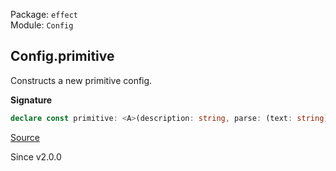 Package: `effect`<br />
Module: `Config`<br />

## Config.primitive

Constructs a new primitive config.

**Signature**

```ts
declare const primitive: <A>(description: string, parse: (text: string) => Either.Either<A, ConfigError.ConfigError>) => Config<A>
```

[Source](https://github.com/Effect-TS/effect/tree/main/packages/effect/src/Config.ts#L338)

Since v2.0.0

-----

## Problem to solve
Scan the data above for the word "primitive". Copy every line in which it is found.

## Exercise answer
## Config.primitive
Constructs a new primitive config.
declare const primitive: <A>(description: string, parse: (text: string) => Either.Either<A, ConfigError.ConfigError>) => Config<A>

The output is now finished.